Had the van from new and have had the problem for a few months, when we had the problem last year it took a while to identify the faulty fuse as we were on a site in Yorkshire, problem is I can't remember what fuse was in place and whether it was replaced with a 15amp because that was all we had (stupid I Know) ideally someone with a Burstner Nexxo with the same fuse box could check what fuse they have...anyone?? please.


----------



## Fisherman (Feb 15, 2020)

Apologies I miss understood your post.

My thetford fridge draws 10amps when mobile.
I would have thought 15 amp would be ok.
The fridge only draws full current when travelling, hence your problem.
When the fuse blows is it broken, or has it vaporised.?
If broken possibly a 20a fuse may prevent this.
But be careful if fitting a larger fuse.
If vaporised it would suggest a serious short circuit.
The short circuit could be due to a fault in your fridge,
Creating a short circuit. Hope this helps,


----------



## maingate (Feb 15, 2020)

The 12 volt fridge element could be suspect, causing a spike in voltage. Try checking the connections, you should get access by removing the lower grill.

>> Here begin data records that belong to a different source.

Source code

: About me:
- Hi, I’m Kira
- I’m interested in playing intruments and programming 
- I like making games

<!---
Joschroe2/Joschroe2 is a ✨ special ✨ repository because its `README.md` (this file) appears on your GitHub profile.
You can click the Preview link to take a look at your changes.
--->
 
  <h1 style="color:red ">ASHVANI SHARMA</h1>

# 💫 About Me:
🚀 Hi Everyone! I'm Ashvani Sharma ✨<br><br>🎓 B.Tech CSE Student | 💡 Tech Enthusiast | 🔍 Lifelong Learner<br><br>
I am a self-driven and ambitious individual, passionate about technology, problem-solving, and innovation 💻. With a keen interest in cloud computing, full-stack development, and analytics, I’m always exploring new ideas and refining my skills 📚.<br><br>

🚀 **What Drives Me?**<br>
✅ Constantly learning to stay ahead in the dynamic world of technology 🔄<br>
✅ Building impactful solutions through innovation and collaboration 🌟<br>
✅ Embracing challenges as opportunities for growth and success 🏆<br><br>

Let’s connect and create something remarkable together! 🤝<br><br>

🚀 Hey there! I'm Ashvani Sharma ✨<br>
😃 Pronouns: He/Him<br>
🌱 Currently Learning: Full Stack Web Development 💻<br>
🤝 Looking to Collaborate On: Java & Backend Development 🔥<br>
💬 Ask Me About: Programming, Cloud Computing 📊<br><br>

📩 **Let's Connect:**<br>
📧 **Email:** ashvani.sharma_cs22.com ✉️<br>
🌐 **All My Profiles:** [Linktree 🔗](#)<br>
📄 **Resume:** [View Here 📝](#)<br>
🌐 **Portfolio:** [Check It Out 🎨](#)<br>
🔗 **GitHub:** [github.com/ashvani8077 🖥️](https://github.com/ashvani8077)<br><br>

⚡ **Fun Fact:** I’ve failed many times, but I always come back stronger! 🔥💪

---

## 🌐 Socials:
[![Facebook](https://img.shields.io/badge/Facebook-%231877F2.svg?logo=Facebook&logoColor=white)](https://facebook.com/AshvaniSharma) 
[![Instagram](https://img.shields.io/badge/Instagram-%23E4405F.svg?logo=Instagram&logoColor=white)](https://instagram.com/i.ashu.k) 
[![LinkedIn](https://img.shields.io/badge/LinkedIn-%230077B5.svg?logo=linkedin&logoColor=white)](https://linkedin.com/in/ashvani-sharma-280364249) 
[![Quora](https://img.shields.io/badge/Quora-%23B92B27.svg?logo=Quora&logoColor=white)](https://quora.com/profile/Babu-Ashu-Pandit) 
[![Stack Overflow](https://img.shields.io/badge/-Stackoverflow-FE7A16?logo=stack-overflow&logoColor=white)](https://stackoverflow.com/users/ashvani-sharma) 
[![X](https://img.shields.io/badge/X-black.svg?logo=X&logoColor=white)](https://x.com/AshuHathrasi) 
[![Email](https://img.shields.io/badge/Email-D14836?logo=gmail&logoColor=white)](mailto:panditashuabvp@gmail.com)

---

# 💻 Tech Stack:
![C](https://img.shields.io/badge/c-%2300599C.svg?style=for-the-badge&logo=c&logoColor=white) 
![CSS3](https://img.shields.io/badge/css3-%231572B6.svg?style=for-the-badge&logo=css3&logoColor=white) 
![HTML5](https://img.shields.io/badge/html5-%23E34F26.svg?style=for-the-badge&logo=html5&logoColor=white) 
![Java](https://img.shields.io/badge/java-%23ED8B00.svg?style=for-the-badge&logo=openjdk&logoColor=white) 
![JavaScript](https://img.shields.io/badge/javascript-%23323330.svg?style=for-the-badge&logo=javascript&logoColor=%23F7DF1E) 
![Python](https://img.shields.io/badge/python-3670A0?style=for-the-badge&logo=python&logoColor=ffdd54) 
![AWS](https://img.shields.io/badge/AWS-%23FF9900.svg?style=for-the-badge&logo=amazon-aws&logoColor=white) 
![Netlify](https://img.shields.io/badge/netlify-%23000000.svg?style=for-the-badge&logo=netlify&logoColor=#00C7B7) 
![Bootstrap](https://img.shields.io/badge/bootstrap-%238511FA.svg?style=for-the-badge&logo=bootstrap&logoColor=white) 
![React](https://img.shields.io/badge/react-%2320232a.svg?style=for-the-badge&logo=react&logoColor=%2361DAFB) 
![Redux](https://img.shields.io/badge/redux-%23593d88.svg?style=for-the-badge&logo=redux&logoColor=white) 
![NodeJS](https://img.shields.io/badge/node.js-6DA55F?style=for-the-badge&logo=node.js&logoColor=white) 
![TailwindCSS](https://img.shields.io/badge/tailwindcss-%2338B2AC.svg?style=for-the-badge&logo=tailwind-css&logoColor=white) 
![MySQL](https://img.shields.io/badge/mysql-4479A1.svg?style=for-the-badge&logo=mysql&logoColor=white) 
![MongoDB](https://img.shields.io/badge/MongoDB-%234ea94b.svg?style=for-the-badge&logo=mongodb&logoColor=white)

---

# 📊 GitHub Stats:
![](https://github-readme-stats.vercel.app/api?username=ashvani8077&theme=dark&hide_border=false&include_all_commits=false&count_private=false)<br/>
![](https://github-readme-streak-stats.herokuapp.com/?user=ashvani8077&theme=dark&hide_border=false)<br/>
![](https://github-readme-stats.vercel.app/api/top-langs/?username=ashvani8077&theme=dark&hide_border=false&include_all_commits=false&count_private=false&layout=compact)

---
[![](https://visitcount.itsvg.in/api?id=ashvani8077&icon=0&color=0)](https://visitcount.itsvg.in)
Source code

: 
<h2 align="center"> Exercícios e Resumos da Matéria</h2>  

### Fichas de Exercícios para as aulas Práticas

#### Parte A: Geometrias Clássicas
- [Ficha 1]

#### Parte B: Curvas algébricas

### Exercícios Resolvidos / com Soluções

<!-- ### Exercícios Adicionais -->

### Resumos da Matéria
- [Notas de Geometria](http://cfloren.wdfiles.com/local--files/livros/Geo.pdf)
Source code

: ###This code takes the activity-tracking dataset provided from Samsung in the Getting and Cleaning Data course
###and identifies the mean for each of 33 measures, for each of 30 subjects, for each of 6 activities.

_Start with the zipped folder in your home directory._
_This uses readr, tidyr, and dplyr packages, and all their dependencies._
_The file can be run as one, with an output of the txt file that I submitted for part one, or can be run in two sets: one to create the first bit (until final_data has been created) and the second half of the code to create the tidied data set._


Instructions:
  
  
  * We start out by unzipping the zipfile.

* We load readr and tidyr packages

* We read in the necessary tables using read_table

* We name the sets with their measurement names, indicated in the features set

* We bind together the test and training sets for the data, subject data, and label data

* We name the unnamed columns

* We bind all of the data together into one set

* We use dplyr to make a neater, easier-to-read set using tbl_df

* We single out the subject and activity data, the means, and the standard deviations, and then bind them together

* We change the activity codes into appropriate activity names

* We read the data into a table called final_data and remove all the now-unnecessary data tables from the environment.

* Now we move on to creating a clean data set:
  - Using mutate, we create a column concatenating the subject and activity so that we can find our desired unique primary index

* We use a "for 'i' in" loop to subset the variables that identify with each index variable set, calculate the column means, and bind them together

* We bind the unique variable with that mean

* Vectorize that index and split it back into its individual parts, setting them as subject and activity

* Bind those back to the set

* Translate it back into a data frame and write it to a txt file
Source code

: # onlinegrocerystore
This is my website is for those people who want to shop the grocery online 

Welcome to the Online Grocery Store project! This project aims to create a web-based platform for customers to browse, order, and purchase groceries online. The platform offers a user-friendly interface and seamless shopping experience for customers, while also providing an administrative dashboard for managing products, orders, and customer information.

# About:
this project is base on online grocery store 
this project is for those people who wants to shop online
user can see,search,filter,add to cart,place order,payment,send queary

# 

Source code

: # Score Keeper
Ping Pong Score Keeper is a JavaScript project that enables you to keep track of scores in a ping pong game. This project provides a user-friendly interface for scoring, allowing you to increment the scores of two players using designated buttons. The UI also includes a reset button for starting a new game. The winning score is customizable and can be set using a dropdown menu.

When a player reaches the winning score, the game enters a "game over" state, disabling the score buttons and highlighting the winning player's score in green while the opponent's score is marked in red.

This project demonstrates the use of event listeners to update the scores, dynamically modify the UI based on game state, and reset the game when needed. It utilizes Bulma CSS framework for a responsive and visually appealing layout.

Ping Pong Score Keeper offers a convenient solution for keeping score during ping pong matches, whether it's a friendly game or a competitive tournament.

Alternatively, if you have a manual selector knob on your fridge, set it to gas when you are travelling and see if the fuse still blows.

Somewhere at home I have the full schematic wiring diagram, I will see if I can find it to check what 'reserve 4 ' is for.


----------



## Deleted member 39993 (Feb 15, 2020)

Thanks for all replys, much appreciated....the fuse when blown has a black mark around the break wouldn't say it was 'vaporised'...I think it needs a bigger fuse but a bit wary as don't want to fry the wiring...just need some one with Burstner Nexxo with same Elektroblock (EBL99) and see what fuse is in reserve 4 to put my mind at rest...cheers all


----------



## Fisherman (Feb 15, 2020)

Warwickwelsh said:


> Thanks for all replys, much appreciated....the fuse when blown has a black mark around the break wouldn't say it was 'vaporised'...I think it needs a bigger fuse but a bit wary as don't want to fry the wiring...just need some one with Burstner Nexxo with same Elektroblock (EBL99) and see what fuse is in reserve 4 to put my mind at rest...cheers all



That’s your fuse box, 



			http://ourbumble.com/wp-content/uploads/2016/01/Electrobloc-EBL99K.pdf
		


what model of fridge do you have


----------



## Deleted member 39993 (Feb 15, 2020)

yes thats the fuse box, the fridge is a Dometic..


----------



## 2cv (Feb 15, 2020)

Warwickwelsh said:


> yes thats the fuse box, the fridge is a Dometic..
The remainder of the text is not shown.